In Italia è radicatissima, questa cultura. C’è un risvolto sociale, diciamo, anche in quello che faccio.
Spero anche in come lo faccio, con la serenità e i toni giusti per quello che dico.
I social possono creare infelicità e modelli sbagliati, anche nella notorietà vanno usati nel modo giusto».
Quanto pensa le abbia cambiato la vita, questa notorietà non prevista?
«Tanto, ma non nel modo in cui si può immaginare. Faccio un lavoro che non pensavo avrei mai fatto, ma ho le stesse abitudini, gli stessi amici, le stesse idee.

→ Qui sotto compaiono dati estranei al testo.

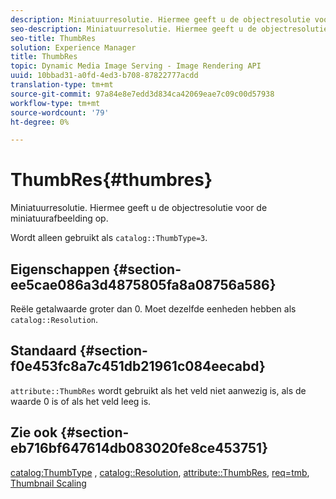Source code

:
 ```yaml
---
description: Miniatuurresolutie. Hiermee geeft u de objectresolutie voor de miniatuurafbeelding op.
seo-description: Miniatuurresolutie. Hiermee geeft u de objectresolutie voor de miniatuurafbeelding op.
seo-title: ThumbRes
solution: Experience Manager
title: ThumbRes
topic: Dynamic Media Image Serving - Image Rendering API
uuid: 10bbad31-a0fd-4ed3-b708-87822777acdd
translation-type: tm+mt
source-git-commit: 97a84e8e7edd3d834ca42069eae7c09c00d57938
workflow-type: tm+mt
source-wordcount: '79'
ht-degree: 0%

---
```



# ThumbRes{#thumbres}

Miniatuurresolutie. Hiermee geeft u de objectresolutie voor de miniatuurafbeelding op.

Wordt alleen gebruikt als `catalog::ThumbType=3`.

## Eigenschappen {#section-ee5cae086a3d4875805fa8a08756a586}

Reële getalwaarde groter dan 0. Moet dezelfde eenheden hebben als `catalog::Resolution`.

## Standaard {#section-f0e453fc8a7c451db21961c084eecabd}

`attribute::ThumbRes` wordt gebruikt als het veld niet aanwezig is, als de waarde 0 is of als het veld leeg is.

## Zie ook {#section-eb716bf647614db083020fe8ce453751}

[catalog:ThumbType](../../../../../../is-api/image-catalog/image-serving-api-ref/c-image-catalog-reference/c-image-svg-data-reference/c-image-data-reference/r-thumbtype-cat.md#reference-41149ddffc8749cba2f8d9c8e2611e03) ,  [catalog::Resolution](../../../../../../is-api/image-catalog/image-serving-api-ref/c-image-catalog-reference/c-image-svg-data-reference/c-image-data-reference/r-resolution-cat.md#reference-de489f5f36b64bd0831749546f8728e1),  [attribute::ThumbRes](../../../../../../is-api/image-catalog/image-serving-api-ref/c-image-catalog-reference/c-attributes-reference/r-thumbres.md#reference-ac36cbbd0c8c433ebf7f515e54846501),  [req=tmb](../../../../../../is-api/http-ref/image-serving-api-ref/c-http-protocol-reference/c-command-reference/r-req/r-req.md#reference-907cdb4a97034db7ad94695f25552e76),  [Thumbnail Scaling](../../../../../../is-api/http-ref/image-serving-api-ref/c-http-protocol-reference/c-notes-on-server-behavior/r-thumbnail-scaling.md#reference-0f71817f721d4913b34816758d69b07f)
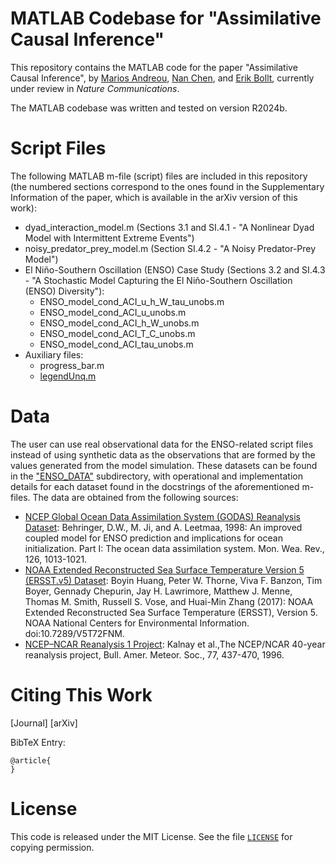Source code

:# MATLAB Codebase for "Assimilative Causal Inference"
This repository contains the MATLAB code for the paper "Assimilative Causal Inference", by [Marios Andreou](https://mariosandreou.short.gy/Homepage), [Nan Chen](https://people.math.wisc.edu/~nchen29/), and [Erik Bollt](https://webspace.clarkson.edu/~ebollt/), currently under review in _Nature Communications_.

The MATLAB codebase was written and tested on version R2024b.

# Script Files
The following MATLAB m-file (script) files are included in this repository (the numbered sections correspond to the ones found in the Supplementary Information of the paper, which is available in the arXiv version of this work):
* dyad_interaction_model.m (Sections 3.1 and SI.4.1 - "A Nonlinear Dyad Model with Intermittent Extreme Events")
* noisy_predator_prey_model.m (Section SI.4.2 - "A Noisy Predator-Prey Model")
* El Niño-Southern Oscillation (ENSO) Case Study (Sections 3.2 and SI.4.3 - "A Stochastic Model Capturing the El Niño-Southern Oscillation (ENSO) Diversity"):
  + ENSO_model_cond_ACI_u_h_W_tau_unobs.m
  + ENSO_model_cond_ACI_u_unobs.m
  + ENSO_model_cond_ACI_h_W_unobs.m
  + ENSO_model_cond_ACI_T_C_unobs.m
  + ENSO_model_cond_ACI_tau_unobs.m
* Auxiliary files:
  + progress_bar.m
  + [legendUnq.m](https://www.mathworks.com/matlabcentral/fileexchange/67646-legendunq)

# Data
The user can use real observational data for the ENSO-related script files instead of using synthetic data as the observations that are formed by the values generated from the model simulation. These datasets can be found in the ["ENSO_DATA"](https://github.com/marandmath/ACI_code/tree/main/ENSO_DATA) subdirectory, with operational and implementation details for each dataset found in the docstrings of the aforementioned m-files. The data are obtained from the following sources:
* [NCEP Global Ocean Data Assimilation System (GODAS) Reanalysis Dataset](https://www.esrl.noaa.gov/psd/data/gridded/data.godas.html): Behringer, D.W., M. Ji, and A. Leetmaa, 1998: An improved coupled model for ENSO prediction and implications for ocean initialization. Part I: The ocean data assimilation system. Mon. Wea. Rev., 126, 1013-1021.
* [NOAA Extended Reconstructed Sea Surface Temperature Version 5 (ERSST.v5) Dataset](https://psl.noaa.gov/data/gridded/data.noaa.ersst.v5.html): Boyin Huang, Peter W. Thorne, Viva F. Banzon, Tim Boyer, Gennady Chepurin, Jay H. Lawrimore, Matthew J. Menne, Thomas M. Smith, Russell S. Vose, and Huai-Min Zhang (2017): NOAA Extended Reconstructed Sea Surface Temperature (ERSST), Version 5. NOAA National Centers for Environmental Information. doi:10.7289/V5T72FNM.
* [NCEP–NCAR Reanalysis 1 Project](https://psl.noaa.gov/data/gridded/data.ncep.reanalysis.html): Kalnay et al.,The NCEP/NCAR 40-year reanalysis project, Bull. Amer. Meteor. Soc., 77, 437-470, 1996.

# Citing This Work

[Journal] [arXiv]

BibTeX Entry:
```
@article{
}
```

# License
This code is released under the MIT License. See the file [```LICENSE```](https://github.com/marandmath/UQ_tutorial_code/blob/main/LICENSE) for copying permission.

Sono spesso ospite di eventi e richiesto da più parti, ma non faccio parte dello star system. Appena posso torno a Genova a frequentare il solito giro».
Un antidoto alla fama da social network?
«So bene che tutto può finire dall’oggi al domani, basta poco. Ed è importante ricordarselo ogni giorno. Siamo legati a piattaforme di cui possiamo decidere ben poco».
E come pensa possa progredire, la carriera: cosa fanno da grandi, i content creator?
«Proprio per questo vivo l’impresa di anno in anno e nel frattempo ho comprato e sto ristrutturando una masseria in Puglia, nelle campagne di Ostuni, per diversificare il business e tentare eventuali futuri alternativi.
Avevo bisogno anche di reale, oltre che di virtuale. Sarà una struttura ricettiva da sei camere e piscina, e una grande lavanderia tra gli ambienti più importanti tra tutti.
Non so ancora se chiamarla “La casa di Mattia”, ma so che avrà le lenzuola più pulite».